La mitología griega contiene además algunos aspectos que podrían aparecer curiosos a simple vista, tales como lo referente a los extraordinarios gigantes que lanzan enormes rocas, el surgimiento de montañas, y la generación de terremotos que podían tragarse ejércitos enteros. Estas ideas, no obstante, pueden ser explicadas por las magnificentes convulsiones de la naturaleza que operaron en tiempos pre-históricos. Los fenómenos diarios que ahora nosotros sabemos con certeza que son el resultado de leyes precisas de la naturaleza, eran para los antiguos griegos, un asunto de especulación profunda y alarma. Cuando ellos escuchaban el rumor de la tormenta y miraban los relámpagos de los estruendos, acompañados de las oscuras nubes y lluvias torrenciales, creían que el gran dios de los cielos estaba encolerizado, y temblaban atemorizados ante su ira. Si la calma del mar súbitamente se tornaba agitada, y las olas se alzaban con altura de montañas, estrellándose furiosas contra las rocas, amenazando con destruir lo que estuviera a su alcance, lo interpretaban como una señal de que el dios de los océanos estaba furioso.

Cuando los antiguos griegos observaban la radiante luminosidad que precede al amanecer, ellos creían que la diosa del Alba, con sus dedos rosados, estaba apartando el oscuro velo de la noche, para abrirle paso a su hermano el dios Sol, para que entrase a iniciar su recorrido brillante.

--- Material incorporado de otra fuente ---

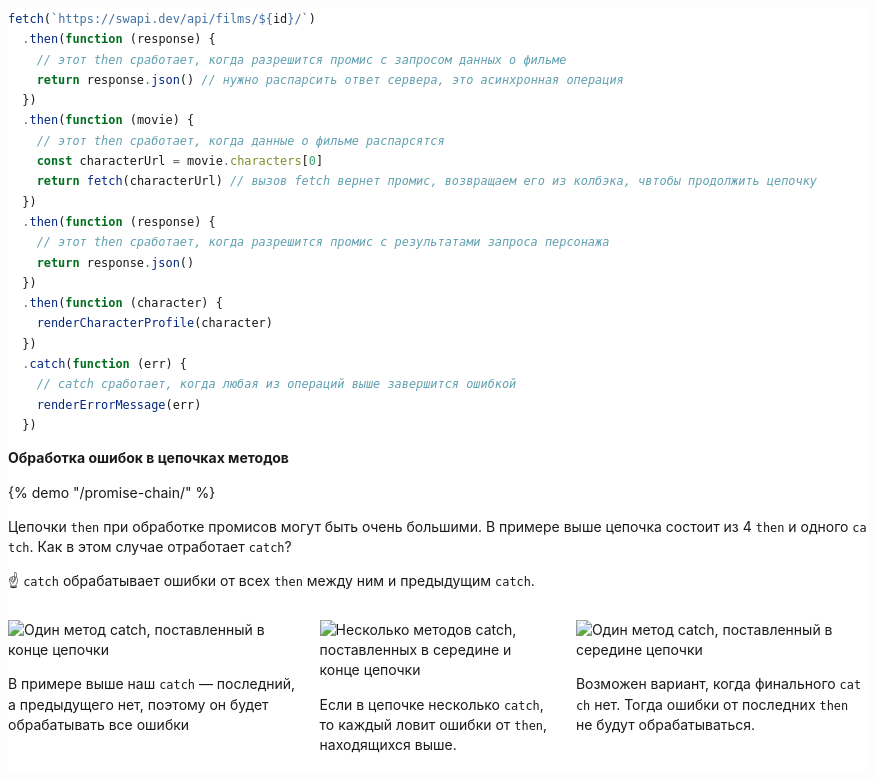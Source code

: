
 ```js
fetch(`https://swapi.dev/api/films/${id}/`)
  .then(function (response) {
    // этот then сработает, когда разрешится промис с запросом данных о фильме
    return response.json() // нужно распарсить ответ сервера, это асинхронная операция
  })
  .then(function (movie) {
    // этот then сработает, когда данные о фильме распарсятся
    const characterUrl = movie.characters[0]
    return fetch(characterUrl) // вызов fetch вернет промис, возвращаем его из колбэка, чвтобы продолжить цепочку
  })
  .then(function (response) {
    // этот then сработает, когда разрешится промис с результатами запроса персонажа
    return response.json()
  })
  .then(function (character) {
    renderCharacterProfile(character)
  })
  .catch(function (err) {
    // catch сработает, когда любая из операций выше завершится ошибкой
    renderErrorMessage(err)
  })
```

**Обработка ошибок в цепочках методов**

{% demo "/promise-chain/" %}

Цепочки `then` при обработке промисов могут быть очень большими. В примере выше цепочка состоит из 4 `then` и одного `catch`. Как в этом случае отработает `catch`?

☝️ `catch` обрабатывает ошибки от всех `then` между ним и предыдущим `catch`.

<div class="columns"><div class="columns__line"><div class="columns__item">

![Один метод catch, поставленный в конце цепочки](/assets/images/posts/promise/Group_1.png)

</div><div class="columns__item">

В примере выше наш `catch` — последний, а предыдущего нет, поэтому он будет обрабатывать все ошибки

</div></div><div class="columns__line"><div class="columns__item">

![Несколько методов catch, поставленных в середине и конце цепочки](/assets/images/posts/promise/Group_2.png)

</div><div class="columns__item">

Если в цепочке несколько `catch`, то каждый ловит ошибки от `then`, находящихся выше.

</div></div><div class="columns__line"><div class="columns__item">

![Один метод catch, поставленный в середине цепочки](/assets/images/posts/promise/Group_3.png)

</div><div class="columns__item">

Возможен вариант, когда финального `catch` нет. Тогда ошибки от последних `then` не будут обрабатываться.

Así de esta manera, personificando todas las fuerzas de la naturaleza, esta poética e imaginativa civilización concebía una divinidad en cada árbol que crecía, en cada fuente de agua que fluía, en los brillantes rayos del sol glorioso, y en los pálidos y fríos rayos de la luna plateada.

Las más importantes de estas deidades, de acuerdo con la creencia de los antiguos griegos, podrían haber sido algo más que la creación de una actuante y poética imaginación. Podrían haber sido seres humanos que se habían distinguido tanto durante su vida por sus actos de heroísmo y rectitud, que habían sido deificados por la gente con la cual ellos convivieron. Es altamente probable que los más destacados hechos de estos seres deificados eran conmemorados por los bardos, quienes viajando de un lugar a otro iban cantando las gloriosas hazañas de sus héroes, tornándose difícil el separar los hechos reales de las exageraciones imaginativas que siempre acompañan a todas las tradiciones orales. Como ejemplo, supongamos que Orfeo, el hijo de Apolo, tan afamado por su extraordinario talento musical, hubiese existido en la actualidad. Sin duda lo tendríamos entre las más importantes celebridades artísticas del momento, y lo admiraríamos por eso; pero los griegos, con su vívida imaginación y vocación poética, exageraban sus dotes remarcables, y le atribuían a su música una influencia sobrenatural sobre cosas animadas e inanimadas de la naturaleza. Así tenemos que bestias salvajes eran domadas, caudalosos ríos eran desviados de sus cursos, y grandes montañas eran movidas por el tono de su dulce voz.